◆ Problem ◆
The result should be every line in the data below that carries the string "interface".

%%

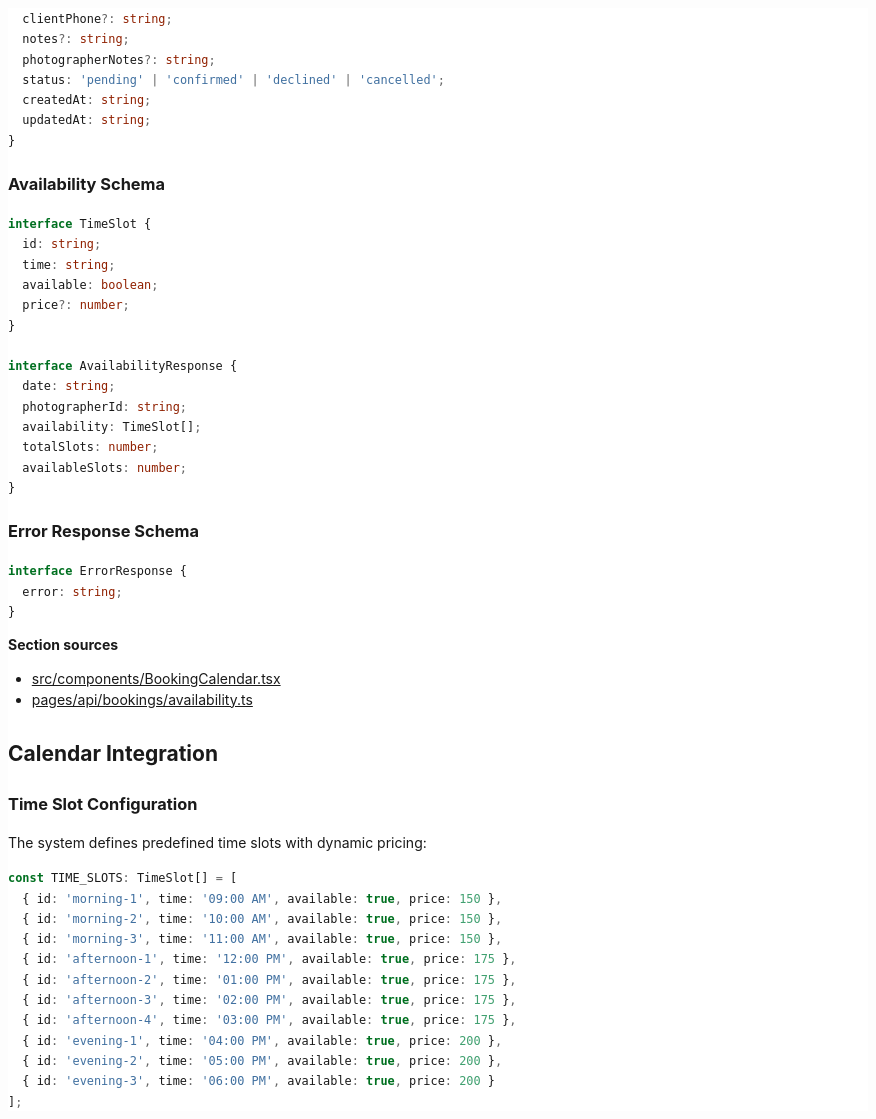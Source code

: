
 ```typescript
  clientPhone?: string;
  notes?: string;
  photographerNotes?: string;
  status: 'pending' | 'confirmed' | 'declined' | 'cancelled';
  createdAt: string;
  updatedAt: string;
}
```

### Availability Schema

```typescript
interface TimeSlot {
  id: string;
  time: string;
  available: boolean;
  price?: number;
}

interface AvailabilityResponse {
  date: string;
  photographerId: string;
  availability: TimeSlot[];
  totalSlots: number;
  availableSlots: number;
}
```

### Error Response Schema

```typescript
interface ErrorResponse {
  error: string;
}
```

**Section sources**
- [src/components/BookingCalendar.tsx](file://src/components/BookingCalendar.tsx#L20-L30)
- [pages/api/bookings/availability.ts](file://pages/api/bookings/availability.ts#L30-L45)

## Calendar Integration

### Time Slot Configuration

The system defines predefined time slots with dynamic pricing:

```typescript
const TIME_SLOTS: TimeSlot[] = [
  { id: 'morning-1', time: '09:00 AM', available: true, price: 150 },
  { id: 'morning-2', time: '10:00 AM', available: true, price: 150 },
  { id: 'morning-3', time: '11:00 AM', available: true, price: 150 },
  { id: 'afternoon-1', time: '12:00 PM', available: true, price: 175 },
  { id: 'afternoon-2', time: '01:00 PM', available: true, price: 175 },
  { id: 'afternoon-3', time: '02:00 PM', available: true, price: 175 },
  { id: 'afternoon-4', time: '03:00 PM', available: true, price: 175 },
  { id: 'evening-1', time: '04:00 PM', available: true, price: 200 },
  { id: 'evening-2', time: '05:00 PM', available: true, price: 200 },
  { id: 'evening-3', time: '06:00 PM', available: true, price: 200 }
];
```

%%

◆ Answer ◆
interface TimeSlot {
interface AvailabilityResponse {
interface ErrorResponse {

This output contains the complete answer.